Sejarah



Ada seorang putera Raja Mataram bernama  Pangeran Papak, beliau pergi dari kerajaan tanpa pamit kemudia Raja memerintahkan 3 orang abdi nya yang bernama Mangundikusumo, Roro Suratmi (Adik Mangundikusumo), Raden Bujang Anung. Ketiganya berangkat untuk mencari Pangeran Papak, sampai di daerah Ponorogo abdi dalem tersebut bertemu dengan Pangeran Papak, beliau berguru kepada Ki Ageng Kutu.

Karena Raja Mataram hanya memerintahkan untuk mencari, akhirnya ketiga abdi ini  kembali ke kerajaan tanpa membawa Pangeran Papak. Sesampainya di kerajaan ketiga abdi ini mengatakan bahwa Pangeran Papak berada di daerah Ponorogo untuk berguru kepada Ki Ageng Kutu. Kemudian ketiga abdi disuruh kembali oleh Raja Mataram ke Daerah Ponorogo untuk menjemput dan membawa pulang Pangeran Papak ke Kerajaan Mataram.

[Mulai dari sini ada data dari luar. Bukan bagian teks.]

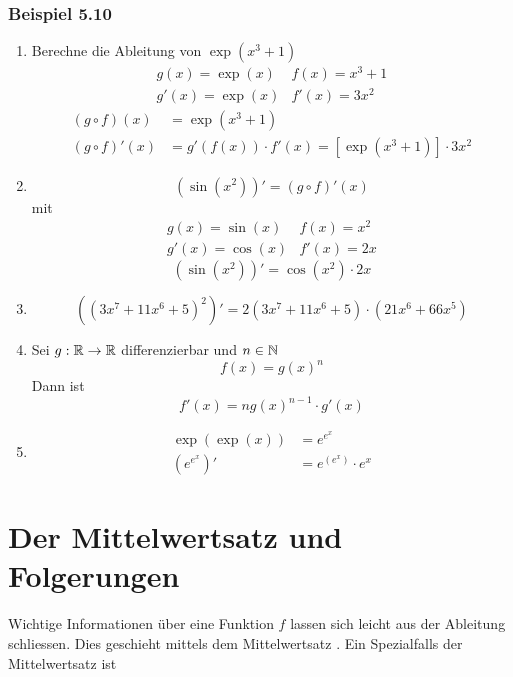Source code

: \subsubsection*{Beispiel 5.10}
\begin{enumerate}
\item Berechne die Ableitung von $\exp\left( x^3+1\right)$
\[\begin{array}{*{20}{l}}
{g\left( x \right) = \exp \left( x \right)}&{f\left( x \right) = {x^3} + 1}\\
{g'\left( x \right) = \exp \left( x \right)}&{f'\left( x \right) = 3{x^2}}
\end{array}\]
\begin{align*}
\left( g\circ f\right) \left( x\right) &= \exp\left( x^3+1\right)\\
\left( g\circ f\right)' \left( x\right) &= g'\left( f\left( x\right)\right)\cdot f'\left( x\right)=\left[ \exp\left( x^3+1\right) \right]\cdot 3x^2
\end{align*}
\item \[ \left( \sin\left( x^2\right) \right)'=\left( g\circ f\right)'\left( x\right)\] mit
\[\begin{array}{*{20}{l}}
{g\left( x \right) = \sin \left( x \right)}&{f\left( x \right) = {x^2}}\\
{g'\left( x \right) = \cos \left( x \right)}&{f'\left( x \right) = 2x}
\end{array}\]
\[\left( \sin\left( x^2\right) \right)'=\cos\left( x^2\right)\cdot 2x\]
\item \[\left( {{{\left( {3{x^7} + 11{x^6} + 5} \right)}^2}} \right)' = 2\left( {3{x^7} + 11{x^6} + 5} \right) \cdot \left( {21{x^6} + 66{x^5}} \right)\]
\item Sei $g:\mathbb{R}\to\mathbb{R}$ differenzierbar und $n\in\mathbb{N}$ \[ f\left( x\right) = g\left( x\right)^n\]
Dann ist \[f'\left( x\right)=ng\left( x\right)^{n-1}\cdot g'\left( x\right)\]
\item \begin{align*}
\exp\left( \exp\left( x\right)\right)&=e^{e^x}\\
\left( e^{e^x}\right)'&=e^{\left( e^x\right)}\cdot e^x
\end{align*}
\end{enumerate}

\section{Der Mittelwertsatz und Folgerungen}
Wichtige Informationen über eine Funktion $f$ lassen sich leicht aus der Ableitung schliessen. Dies geschieht mittels dem Mittelwertsatz . Ein Spezialfalls der Mittelwertsatz ist

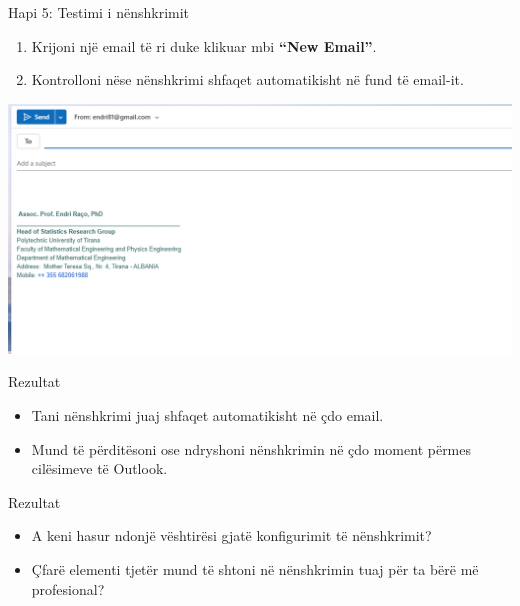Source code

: \documentclass[
  ignorenonframetext,
]{beamer}
\begin{document}
\begin{frame}{Hapi 5: Testimi i nënshkrimit}
\label{hapi-5-testimi-i-nuxebnshkrimit}
\begin{enumerate}
\item
  Krijoni një email të ri duke klikuar mbi \textbf{``New Email''}.
\item
  Kontrolloni nëse nënshkrimi shfaqet automatikisht në fund të email-it.
\end{enumerate}

\includegraphics{./images/outlook10.png}
\end{frame}

\begin{frame}{Rezultat}
\label{rezultat}
\begin{itemize}
\item
  Tani nënshkrimi juaj shfaqet automatikisht në çdo email.
\item
  Mund të përditësoni ose ndryshoni nënshkrimin në çdo moment përmes
  cilësimeve të Outlook.
\end{itemize}
\end{frame}

\begin{frame}{Rezultat}
\label{rezultat-1}
\begin{itemize}
\item
  A keni hasur ndonjë vështirësi gjatë konfigurimit të nënshkrimit?
\item
  Çfarë elementi tjetër mund të shtoni në nënshkrimin tuaj për ta bërë
  më profesional?
\end{itemize}
\end{frame}
\end{document}
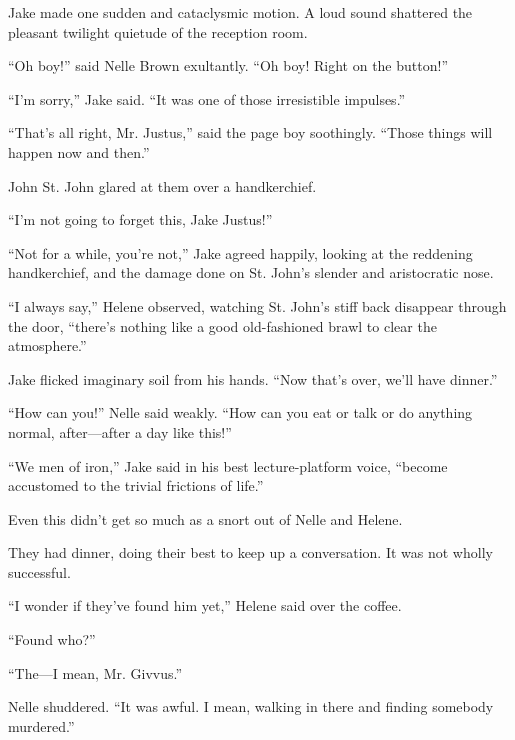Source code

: \documentclass{novel}
\begin{document}
Jake made one sudden and cataclysmic motion. A loud sound shattered the pleasant twilight quietude of the reception room.

“Oh boy!” said Nelle Brown exultantly. “Oh boy! Right on the button!”

\vspace{2\nbs}
\clearpage
\thispagestyle{empty}

\begin{ChapterStart}
\vspace{3\nbs}
\end{ChapterStart}

“I'm sorry,” Jake said. “It was one of those irresistible impulses.”

“That’s all right, Mr. Justus,” said the page boy soothingly. “Those things will happen now and then.”

John St. John glared at them over a handkerchief.

“I'm not going to forget this, Jake Justus!”

“Not for a while, you’re not,” Jake agreed happily, looking at the reddening handkerchief, and the damage done on St. John’s slender and aristocratic nose.

“I always say,” Helene observed, watching St. John’s stiff back disappear through the door, “there’s nothing like a good old-fashioned brawl to clear the atmosphere.”

Jake flicked imaginary soil from his hands. “Now that’s over, we’ll have dinner.”

“How can you!” Nelle said weakly. “How can you eat or talk or do anything normal, after—after a day like this!”

“We men of iron,” Jake said in his best lecture-platform voice, “become accustomed to the trivial frictions of life.”

Even this didn’t get so much as a snort out of Nelle and Helene.

They had dinner, doing their best to keep up a conversation. It was not wholly successful.

“I wonder if they’ve found him yet,” Helene said over the coffee.

“Found who?”

“The—I mean, Mr. Givvus.”

Nelle shuddered. “It was awful. I mean, walking in there and finding somebody murdered.”
\end{document}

Sesampainya di Daerah Ponorogo (Perguruan Ki Ageng Kutu) ketiga abdi ini tidak menemukan Pangeran Papak ternyata Pangeran sudah melanjutkan perjalanannya menuju Daerah Bojonegoro, akan tetapi baru sampai di daerah Desa Ngluyu beliau jatuh sakit dan meninggal dunia. Makam nya sekarang terkenal dengan sebutan Pesarean Mbah Gedong.

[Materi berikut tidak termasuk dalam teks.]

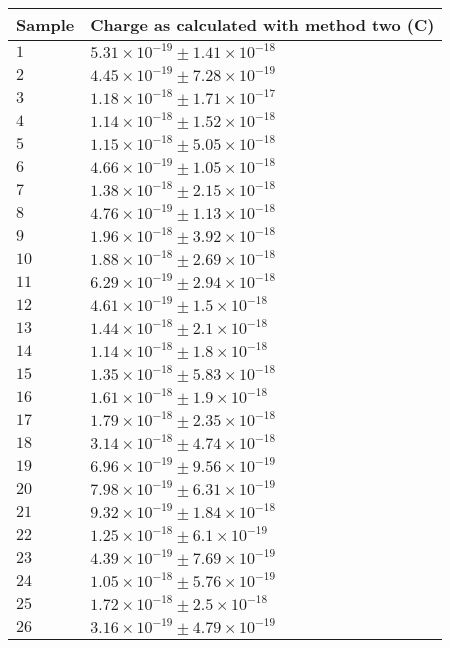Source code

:\begin{tabular}{| p{} | p{} |}
\hline
Sample & Charge as calculated with method two (C)\\
\hline
$1$ & $5.31\times 10^{-19} \pm 1.41\times10^{-18}$\\
$2$ & $4.45\times 10^{-19} \pm 7.28\times10^{-19}$\\
$3$ & $1.18\times 10^{-18} \pm 1.71\times10^{-17}$\\
$4$ & $1.14\times 10^{-18} \pm 1.52\times10^{-18}$\\
$5$ & $1.15\times 10^{-18} \pm 5.05\times10^{-18}$\\
$6$ & $4.66\times 10^{-19} \pm 1.05\times10^{-18}$\\
$7$ & $1.38\times 10^{-18} \pm 2.15\times10^{-18}$\\
$8$ & $4.76\times 10^{-19} \pm 1.13\times10^{-18}$\\
$9$ & $1.96\times 10^{-18} \pm 3.92\times10^{-18}$\\
$10$ & $1.88\times 10^{-18} \pm 2.69\times10^{-18}$\\
$11$ & $6.29\times 10^{-19} \pm 2.94\times10^{-18}$\\
$12$ & $4.61\times 10^{-19} \pm 1.5\times10^{-18}$\\
$13$ & $1.44\times 10^{-18} \pm 2.1\times10^{-18}$\\
$14$ & $1.14\times 10^{-18} \pm 1.8\times10^{-18}$\\
$15$ & $1.35\times 10^{-18} \pm 5.83\times10^{-18}$\\
$16$ & $1.61\times 10^{-18} \pm 1.9\times10^{-18}$\\
$17$ & $1.79\times 10^{-18} \pm 2.35\times10^{-18}$\\
$18$ & $3.14\times 10^{-18} \pm 4.74\times10^{-18}$\\
$19$ & $6.96\times 10^{-19} \pm 9.56\times10^{-19}$\\
$20$ & $7.98\times 10^{-19} \pm 6.31\times10^{-19}$\\
$21$ & $9.32\times 10^{-19} \pm 1.84\times10^{-18}$\\
$22$ & $1.25\times 10^{-18} \pm 6.1\times10^{-19}$\\
$23$ & $4.39\times 10^{-19} \pm 7.69\times10^{-19}$\\
$24$ & $1.05\times 10^{-18} \pm 5.76\times10^{-19}$\\
$25$ & $1.72\times 10^{-18} \pm 2.5\times10^{-18}$\\
$26$ & $3.16\times 10^{-19} \pm 4.79\times10^{-19}$\\

\end{tabular}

Mengetahui Pangeran Papak sudah tidak ada di tempat Perguruan Ki Ageng Kutu, ketiganya tetap mencari dan akhirnya sampai di suatu hutan kemudian di babat hutan tersebut. Dalam pembabatan hutan terjadi pertentangan antara Mangunkusumo dengan Raden Bujang Anung yang ingin memperistri Roro Suratmi adik dari Mangunkusumo, karena Mangukusumo tidak menyetujui rencana itu akhirnya dia disiksa (disikoro) oleh Raden Bujang Anung dan sampai sekarang dikenal dengan nama   Mangundisikoro menjadi Mangundikoro dan sekarang menjadi nama Desa/ keluarahan Mangundikaran.

Adapun Roro Suratmi sekarang makamnya berada di Dukuh Kedungdandang, Kelurahan Mangundikaran. Sedangkan  Raden  Bujang  Anung makamnya berada di Kelurahan Ganung Kidul atau dikenal dengan sebutan Mbah Jenggot.